A risky mortgage instrument that helped spark the Global Financial Crisis is on the rise, but 3 things are different this time around | Fortune

A Risky Mortgage Instrument Rising Again

Before the 2008 financial crash, the market could hardly imagine that housing prices would fall. Today a similar question arises: could a federal rate hike play the same destabilizing role?

Nick Lichtenberg, business editor and former executive editor of global news at Fortune, notes that a risky mortgage product once blamed for fueling the Global Financial Crisis is gaining traction again. However, there are three key differences this time.

Adjustable-Rate Mortgages Return

Adjustable-rate mortgages (ARMs), once notorious during the subprime meltdown, are growing in popularity as buyers seek relief from high borrowing costs. According to the Mortgage Bankers Association, ARMs account for nearly 13% of all mortgage applications this fall, the highest share since 2008.

Lower Initial Rates Attract Buyers

ARMs appeal to homebuyers because they start with interest rates about one percentage point lower than fixed-rate loans. The typical 5/1 ARM has an interest rate in the mid-5% range, compared with over 6.3% for a 30-year fixed mortgage.

“On a $400,000 loan, that initial discount translates into $200 or more in monthly savings,”

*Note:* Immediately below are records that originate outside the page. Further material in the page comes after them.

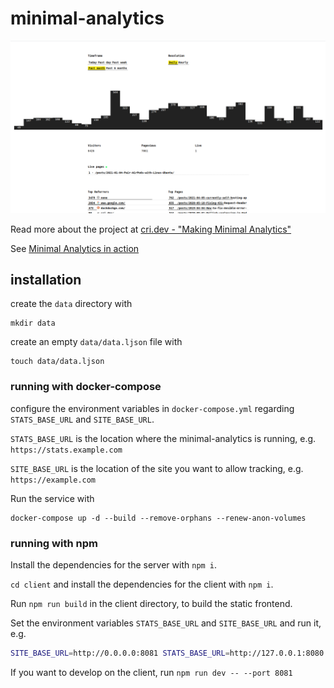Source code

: # minimal-analytics

![minimal analytics dashboard](https://github.com/christian-fei/minimal-analytics/blob/main/.github/assets/dashboard.png?raw=true)

Read more about the project at [cri.dev - "Making Minimal Analytics"](https://cri.dev/posts/2021-04-28-fullstack-nodejs-preact-minimal-web-analytics-introduction/)

See [Minimal Analytics in action](https://s.cri.dev)

## installation

create the `data` directory with 

```
mkdir data
```

create an empty `data/data.ljson` file with

```
touch data/data.ljson
```

### running with docker-compose

configure the environment variables in `docker-compose.yml` regarding `STATS_BASE_URL` and `SITE_BASE_URL`.

`STATS_BASE_URL` is the location where the minimal-analytics is running, e.g. `https://stats.example.com`

`SITE_BASE_URL` is the location of the site you want to allow tracking, e.g. `https://example.com`

Run the service with

```
docker-compose up -d --build --remove-orphans --renew-anon-volumes
```

### running with npm

Install the dependencies for the server with `npm i`.

`cd client` and install the dependencies for the client with `npm i`.

Run `npm run build` in the client directory, to build the static frontend.

Set the environment variables `STATS_BASE_URL` and `SITE_BASE_URL` and run it, e.g.

```bash
SITE_BASE_URL=http://0.0.0.0:8081 STATS_BASE_URL=http://127.0.0.1:8080 npm start
```

If you want to develop on the client, run `npm run dev -- --port 8081`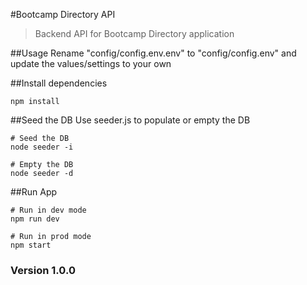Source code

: #Bootcamp Directory API

>Backend API for Bootcamp Directory application

##Usage
Rename "config/config.env.env" to "config/config.env" and update the values/settings to your own

##Install dependencies
```
npm install
```

##Seed the DB
Use seeder.js to populate or empty the DB
```
# Seed the DB
node seeder -i

# Empty the DB
node seeder -d
```

##Run App
```
# Run in dev mode
npm run dev

# Run in prod mode
npm start
```



### Version 1.0.0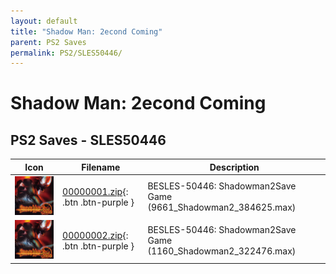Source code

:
 ```yaml
---
layout: default
title: "Shadow Man: 2econd Coming"
parent: PS2 Saves
permalink: PS2/SLES50446/
---
```

# Shadow Man: 2econd Coming

## PS2 Saves - SLES50446

| Icon | Filename | Description |
|------|----------|-------------|
| ![Shadow Man: 2econd Coming](icon0.png) | [00000001.zip](00000001.zip){: .btn .btn-purple } | BESLES-50446: Shadowman2Save Game (9661_Shadowman2_384625.max) |
| ![Shadow Man: 2econd Coming](icon0.png) | [00000002.zip](00000002.zip){: .btn .btn-purple } | BESLES-50446: Shadowman2Save Game (1160_Shadowman2_322476.max) |
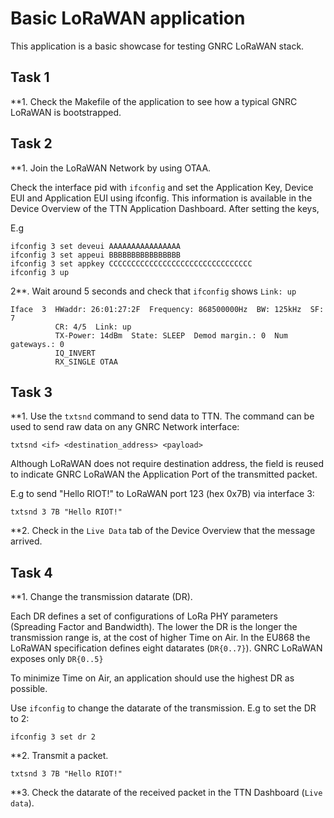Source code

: # Basic LoRaWAN application

This application is a basic showcase for testing GNRC LoRaWAN stack.

## Task 1

**1. Check the Makefile of the application to see how a typical GNRC LoRaWAN is
bootstrapped.

## Task 2

**1. Join the LoRaWAN Network by using OTAA.

Check the interface pid with `ifconfig` and set the Application Key, Device EUI
and Application EUI using ifconfig. This information is available in the Device
Overview of the TTN Application Dashboard.
After setting the keys, 

E.g

```
ifconfig 3 set deveui AAAAAAAAAAAAAAAA
ifconfig 3 set appeui BBBBBBBBBBBBBBBB
ifconfig 3 set appkey CCCCCCCCCCCCCCCCCCCCCCCCCCCCCCCC
ifconfig 3 up
```

2**. Wait around 5 seconds and check that `ifconfig` shows `Link: up`

```
Iface  3  HWaddr: 26:01:27:2F  Frequency: 868500000Hz  BW: 125kHz  SF: 7
          CR: 4/5  Link: up
          TX-Power: 14dBm  State: SLEEP  Demod margin.: 0  Num gateways.: 0
          IQ_INVERT
          RX_SINGLE OTAA
```

## Task 3

**1. Use the `txtsnd` command to send data to TTN. The command can be used to send
raw data on any GNRC Network interface:

```
txtsnd <if> <destination_address> <payload>
```

Although LoRaWAN does not require destination address, the field is reused to
indicate GNRC LoRaWAN the Application Port of the transmitted packet.

E.g to send "Hello RIOT!" to LoRaWAN port 123 (hex 0x7B) via interface 3:

```
txtsnd 3 7B "Hello RIOT!"
```

**2. Check in the `Live Data` tab of the Device Overview that the message arrived.

## Task 4

**1. Change the transmission datarate (DR).

Each DR defines a set of configurations of LoRa PHY parameters (Spreading
Factor and Bandwidth). The lower the DR is the longer the transmission range
is, at the cost of higher Time on Air. In the EU868 the LoRaWAN specification
defines eight datarates (`DR{0..7}`). GNRC LoRaWAN exposes only `DR{0..5}`

To minimize Time on Air, an application should use the highest DR as possible.

Use `ifconfig` to change the datarate of the transmission. E.g to set the DR to
2:

```
ifconfig 3 set dr 2
```

**2. Transmit a packet.
```
txtsnd 3 7B "Hello RIOT!"
```

**3. Check the datarate of the received packet in the TTN Dashboard (`Live data`).
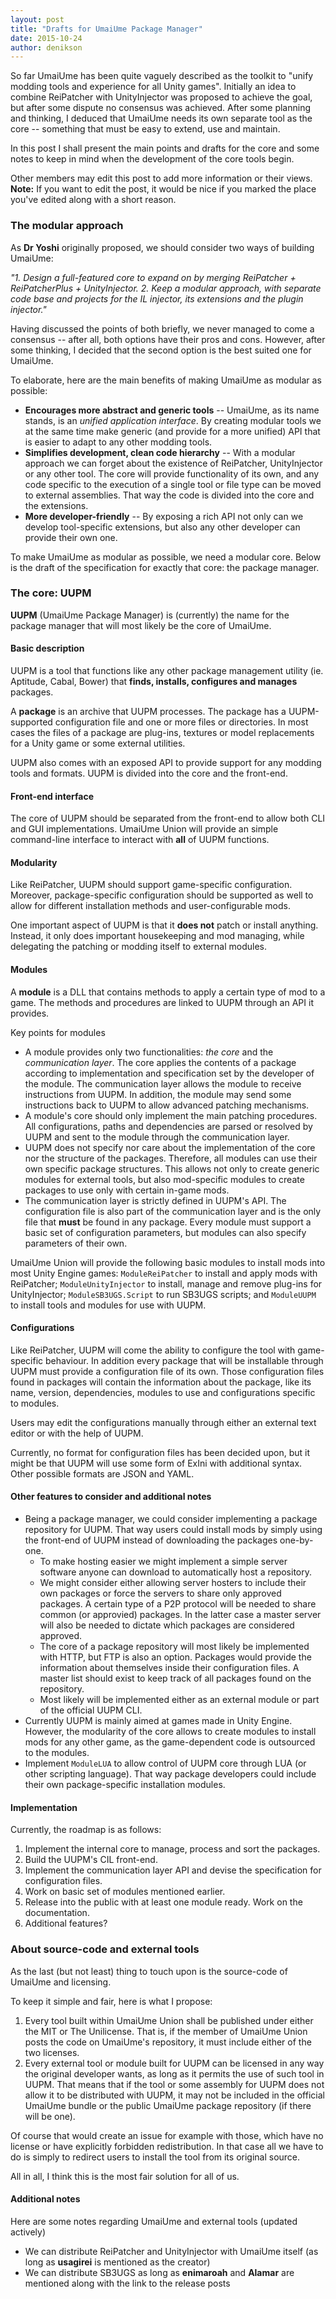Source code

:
 ```yaml
---
layout: post
title: "Drafts for UmaiUme Package Manager"
date: 2015-10-24
author: denikson
---
```


So far UmaiUme has been quite vaguely described as the toolkit to "unify modding tools and experience for all Unity games". Initially an idea to combine ReiPatcher with UnityInjector was proposed to achieve the goal, but after some dispute no consensus was achieved.
After some planning and thinking, I deduced that UmaiUme needs its own separate tool as the core -- something that must be easy to extend, use and maintain.

In this post I shall present the main points and drafts for the core and some notes to keep in mind when the development of the core tools begin.

Other members may edit this post to add more information or their views.
**Note:** If you want to edit the post, it would be nice if you marked the place you've edited along with a short reason.

<!--more-->

### The modular approach

As **Dr Yoshi** originally proposed, we should consider two ways of building UmaiUme:

*"1. Design a full-featured core to expand on by merging ReiPatcher + ReiPatcherPlus + UnityInjector.
2. Keep a modular approach, with separate code base and projects for the IL injector, its extensions and the plugin injector."*

Having discussed the points of both briefly, we never managed to come a consensus -- after all, both options have their pros and cons.
However, after some thinking, I decided that the second option is the best suited one for UmaiUme.

To elaborate, here are the main benefits of making UmaiUme as modular as possible:

* **Encourages more abstract and generic tools** -- UmaiUme, as its name stands, is an *unified application interface*. By creating modular tools we at the same time make generic (and provide for a more unified) API that is easier to adapt to any other modding tools.
* **Simplifies development, clean code hierarchy** -- With a modular approach we can forget about the existence of ReiPatcher, UnityInjector or any other tool. The core will provide functionality of its own, and any code specific to the execution of a single tool or file type can be moved to external assemblies. That way the code is divided into the core and the extensions.
* **More developer-friendly** -- By exposing a rich API not only can we develop tool-specific extensions, but also any other developer can provide their own one.

To make UmaiUme as modular as possible, we need a modular core.
Below is the draft of the specification for exactly that core: the package manager.

### The core: UUPM

**UUPM** (UmaiUme Package Manager) is (currently) the name for the package manager that will most likely be the core of UmaiUme.

#### **Basic description**

UUPM is a tool that functions like any other package management utility (ie. Aptitude, Cabal, Bower) that **finds, installs, configures and manages** packages. 

A **package** is an archive that UUPM processes. The package has a UUPM-supported configuration file and one or more files or directories. In most cases the files of a package are plug-ins, textures or model replacements for a Unity game or some external utilities.

UUPM also comes with an exposed API to provide support for any modding tools and formats. UUPM is divided into the core and the front-end.

#### **Front-end interface**

The core of UUPM should be separated from the front-end to allow both CLI and GUI implementations. UmaiUme Union will provide an simple command-line interface to interact with **all** of UUPM functions.

#### **Modularity**

Like ReiPatcher, UUPM should support game-specific configuration. Moreover, package-specific configuration should be supported as well to allow for different installation methods and user-configurable mods.

One important aspect of UUPM is that it **does not** patch or install anything. Instead, it only does important housekeeping and mod managing, while delegating the patching or modding itself to external modules.

#### **Modules**

A **module** is a DLL that contains methods to apply a certain type of mod to a game. The methods and procedures are linked to UUPM through an API it provides.

Key points for modules

* A module provides only two functionalities: *the core*  and the *communication layer*. The core applies the contents of a package according to implementation and specification set by the developer of the module. The communication layer allows the module to receive instructions from UUPM. In addition, the module may send some instructions back to UUPM to allow advanced patching mechanisms.
* A module's core should only implement the main patching procedures. All configurations, paths and dependencies are parsed or resolved by UUPM and sent to the module through the communication layer.
* UUPM does not specify nor care about the implementation of the core nor the structure of the packages. Therefore, all modules can use their own specific package structures. This allows not only to create generic modules for external tools, but also mod-specific modules to create packages to use only with certain in-game mods.
* The communication layer is strictly defined in UUPM's API. The configuration file is also part of the communication layer and is the only file that **must** be found in any package. Every module must support a basic set of configuration parameters, but modules can also specify parameters of their own.

UmaiUme Union will provide the following basic modules to install mods into most Unity Engine games: `ModuleReiPatcher` to install and apply mods with ReiPatcher; `ModuleUnityInjector` to install, manage and remove plug-ins for UnityInjector; `ModuleSB3UGS.Script` to run SB3UGS scripts; and `ModuleUUPM` to install tools and modules for use with UUPM.

#### **Configurations**

Like ReiPatcher, UUPM will come the ability to configure the tool with game-specific behaviour. In addition every package that will be installable through UUPM must provide a configuration file of its own. Those configuration files found in packages will contain the information about the package, like its name, version, dependencies, modules to use and configurations specific to modules.

Users may edit the configurations manually through either an external text editor or with the help of UUPM.

Currently, no format for configuration files has been decided upon, but it might be that UUPM will use some form of ExIni with additional syntax.
Other possible formats are JSON and YAML.

#### **Other features to consider and additional notes**

* Being a package manager, we could consider implementing a package repository for UUPM. That way users could install mods by simply using the front-end of UUPM instead of downloading the packages one-by-one.
	* To make hosting easier we might implement a simple server software anyone can download to automatically host a repository.
	* We might consider either allowing server hosters to include their own packages or force the servers to share only approved packages. A certain type of a P2P protocol will be needed to share common (or approvied) packages. In the latter case a master server will also be needed to dictate which packages are considered approved.
	* The core of a package repository will most likely be implemented with HTTP, but FTP is also an option. Packages would provide the information about themselves inside their configuration files. A master list should exist to keep track of all packages found on the repository.
	* Most likely will be implemented either as an external module or part of the official UUPM CLI.
* Currently UUPM is mainly aimed at games made in Unity Engine. However, the modularity of the core allows to create modules to install mods for any other game, as the game-dependent code is outsourced to the modules.
* Implement `ModuleLUA` to allow control of UUPM core through LUA (or other scripting language). That way package developers could include their own package-specific installation modules.

#### **Implementation**

Currently, the roadmap is as follows:

1. Implement the internal core to manage, process and sort the packages.
2. Build the UUPM's CIL front-end.
3. Implement the communication layer API and devise the specification for configuration files.
4. Work on basic set of modules mentioned earlier.
5. Release into the public with at least one module ready. Work on the documentation.
6. Additional features?

### About source-code and external tools

As the last (but not least) thing to touch upon is the source-code of UmaiUme and licensing.

To keep it simple and fair, here is what I propose:

1. Every tool built within UmaiUme Union shall be published under either the MIT or The Unilicense. That is, if the member of UmaiUme Union posts the code on UmaiUme's repository, it must include either of the two licenses.
2. Every external tool or module built for UUPM can be licensed in any way the original developer wants, as long as it permits the use of such tool in UUPM. That means that if the tool or some assembly for UUPM does not allow it to be distributed with UUPM, it may not be included in the official UmaiUme bundle or the public UmaiUme package repository (if there will be one).

Of course that would create an issue for example with those, which have no license or have explicitly forbidden redistribution. In that case all we have to do is simply to redirect users to install the tool from its original source.

All in all, I think this is the most fair solution for all of us.

#### **Additional notes**

Here are some notes regarding UmaiUme and external tools (updated actively)

* We can distribute ReiPatcher and UnityInjector with UmaiUme itself (as long as **usagirei** is mentioned as the creator)
* We can distribute SB3UGS as long as **enimaroah** and **Alamar** are mentioned along with the link to the release posts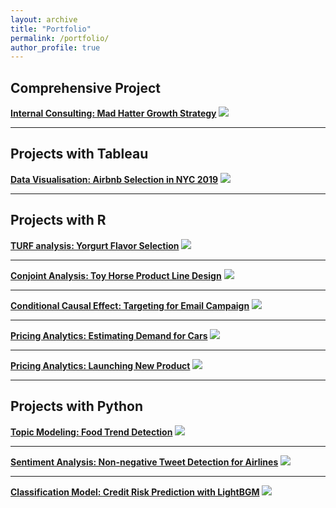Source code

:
 ```yaml
---
layout: archive
title: "Portfolio"
permalink: /portfolio/
author_profile: true
---
```

## Comprehensive Project
[**Internal Consulting: Mad Hatter Growth Strategy**](/files/Mad%20Hatter%20Growth%20Strategy.pdf)
![](/images/Mad%20Hatter%20Growth%20Strategy.jpg)

---

## Projects with Tableau

[**Data Visualisation: Airbnb Selection in NYC 2019**](/files/Airbnb%20Selection%20in%20NYC_Susie%20Tao.pdf)
![](/images/Airbnb%20Selection%20in%20NYC.png)

---

## Projects with R

[**TURF analysis: Yorgurt Flavor Selection**](/files/Yogurt%20Flavor%20Selection.html)
![](/images/Yogurt%20Flavor%20Selection.png)

---
[**Conjoint Analysis: Toy Horse Product Line Design**](/files/Toy%20Horse%20Product%20Line%20Design.html)
![](/images/Toy%20Horse%20Product%20Line%20Design.png)

---
[**Conditional Causal Effect: Targeting for Email Campaign**](/files/Targeting%20For%20Email%20Campaign.pdf)
![](/images/Targeting%20For%20Email%20Campaign.png)

---

[**Pricing Analytics: Estimating Demand for Cars**](/files/Estimating%20Demand%20for%20Cars.pdf)
![](/images/Estimating%20Demand%20for%20Cars.png)

---

[**Pricing Analytics: Launching New Product**](/files/Launching%20New%20Product.pdf)
![](/images/Launching%20New%20Product.png)

---

## Projects with Python

[**Topic Modeling: Food Trend Detection**](/files/Food%20Trend%20Detection.html)
![](/images/Food%20Trend%20Detection.png)

---

[**Sentiment Analysis: Non-negative Tweet Detection for Airlines**](/files/Non-negative%20Tweet%20Detection%20For%20Airlines.html)
![](/images/Non-negative%20Tweet%20Detection%20For%20Airlines.png)

---

[**Classification Model: Credit Risk Prediction with LightBGM**](/files/Credit%20Risk%20Prediction%20with%20LightBGM.pdf)
![](/images/Credit%20Risk%20Prediction%20with%20LightBGM_1.png)


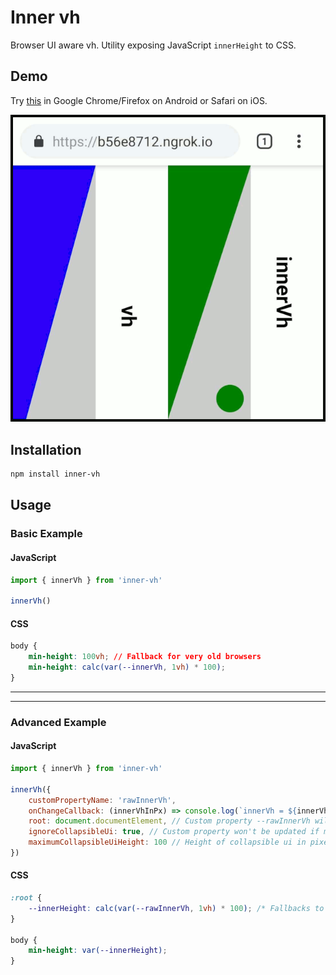 # Inner vh

Browser UI aware vh. Utility exposing JavaScript `innerHeight` to CSS.

## Demo

Try [this](https://onset.github.io/inner-vh/) in Google Chrome/Firefox on Android or Safari on iOS.

![Demo](./demo.gif)

## Installation

```bash
npm install inner-vh
```

## Usage

### Basic Example

#### JavaScript

```javascript
import { innerVh } from 'inner-vh'

innerVh()
```

#### CSS

```css
body {
	min-height: 100vh; // Fallback for very old browsers
	min-height: calc(var(--innerVh, 1vh) * 100);
}
```

---

---

### Advanced Example

#### JavaScript

```javascript
import { innerVh } from 'inner-vh'

innerVh({
	customPropertyName: 'rawInnerVh',
	onChangeCallback: (innerVhInPx) => console.log(`innerVh = ${innerVhInPx}px`),
	root: document.documentElement, // Custom property --rawInnerVh will be applied to this element
	ignoreCollapsibleUi: true, // Custom property won't be updated if mobile url bar collapses or expands
	maximumCollapsibleUiHeight: 100 // Height of collapsible ui in pixels. Smaller number reduces false positives.
})
```

#### CSS

```css
:root {
	--innerHeight: calc(var(--rawInnerVh, 1vh) * 100); /* Fallbacks to 100vh */
}

body {
	min-height: var(--innerHeight);
}
```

This difference can make homeownership possible for first-time buyers or those seeking a bigger property.

The Long-Term Bet

Every adjustable-rate mortgage carries uncertainty. After the initial fixed term—usually five, seven, or ten years—the rate resets according to broader market conditions. Borrowers today are essentially betting that the Federal Reserve will cut rates before their mortgage adjusts upward.

Author’s Summary

The revival of adjustable-rate mortgages shows homebuyers’ struggle with high rates, balancing short-term savings against future financial risk.